TOKYO: Japan’s trade deficit narrowed sharply in October, data showed on Thursday, as a weaker yen boosted exports while lower oil prices brought down the country’s massive energy bill.
The figures marked a bright spot among otherwise gloomy data lately, including gross domestic product (GDP) figures earlier this week that showed the world’s number-three economy had slipped into recession.
Japanese exports jumped nearly 10 percent last month, as higher shipments of cars, ships and steel helped the trade balance, while imports ticked up 2.7 percent.
That translated into a monthly trade deficit of 709.9 billion yen ($6.0 billion), or nearly 36 percent lower than a year-before shortfall of 1,100.4 billion yen, the finance ministry said.

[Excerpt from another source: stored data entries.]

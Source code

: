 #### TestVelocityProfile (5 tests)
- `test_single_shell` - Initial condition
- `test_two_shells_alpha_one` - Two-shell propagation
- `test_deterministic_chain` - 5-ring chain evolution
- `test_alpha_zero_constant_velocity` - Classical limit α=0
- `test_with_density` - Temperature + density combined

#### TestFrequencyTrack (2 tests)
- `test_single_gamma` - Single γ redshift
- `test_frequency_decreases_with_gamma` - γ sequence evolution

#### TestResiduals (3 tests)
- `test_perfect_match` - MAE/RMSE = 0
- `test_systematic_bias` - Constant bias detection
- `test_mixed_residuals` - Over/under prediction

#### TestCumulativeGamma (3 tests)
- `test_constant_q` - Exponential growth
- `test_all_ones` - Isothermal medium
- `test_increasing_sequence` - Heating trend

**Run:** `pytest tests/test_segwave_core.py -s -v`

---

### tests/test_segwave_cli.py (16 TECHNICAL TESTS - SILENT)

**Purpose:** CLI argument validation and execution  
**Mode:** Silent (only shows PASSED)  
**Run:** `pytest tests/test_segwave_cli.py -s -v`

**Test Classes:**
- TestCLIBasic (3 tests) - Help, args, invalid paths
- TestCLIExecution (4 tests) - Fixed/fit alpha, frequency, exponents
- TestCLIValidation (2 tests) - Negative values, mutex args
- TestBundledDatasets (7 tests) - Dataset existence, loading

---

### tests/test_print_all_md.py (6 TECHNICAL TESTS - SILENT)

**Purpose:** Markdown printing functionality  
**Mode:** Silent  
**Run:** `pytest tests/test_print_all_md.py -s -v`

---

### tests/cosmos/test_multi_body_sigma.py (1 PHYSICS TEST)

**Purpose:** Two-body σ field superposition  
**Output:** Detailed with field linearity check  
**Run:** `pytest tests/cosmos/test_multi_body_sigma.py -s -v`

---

The value of shipments to China rose 7.2 percent, while exports to North America climbed 8.5 percent and those to the European Union were up 5.4 percent.
Energy costs have weighed heavily on Japan as the resource-poor country struggles to plug its energy gap after the 2011 Fukushima crisis forced the shutdown of nuclear reactors that once supplied more than a quarter of its power.
That problem has been exacerbated by the yen’s sharp fall—it is currently at a seven-year low against the dollar—which hiked the cost of imports purchased in foreign currencies.
But October oil imports were down 10.8 percent, partly reflecting lower prices on the world market.
The country’s trade balance was likely to narrow further as commodity prices moderate while the US Federal Reserve winds up its quantitative easing plan and eyes an interest rate hike next year, said Junichi Makino, chief economist at SMBC Nikko Securities.
“The Federal Reserve is about to tighten its credit grip, sending commodities prices tumbling,” he said in a note.
“This is a reversal of what had happed before. The normalization of the Federal Reserve’s monetary policy is expected to normalize Japan’s trade balance.”
On Wednesday, the Bank of Japan upgraded its view on exports as it held off further expanding its huge stimulus program.
However, the picture for exports remains cloudy amid tepid growth in the eurozone and a slowdown in China, a key trading partner for Japan.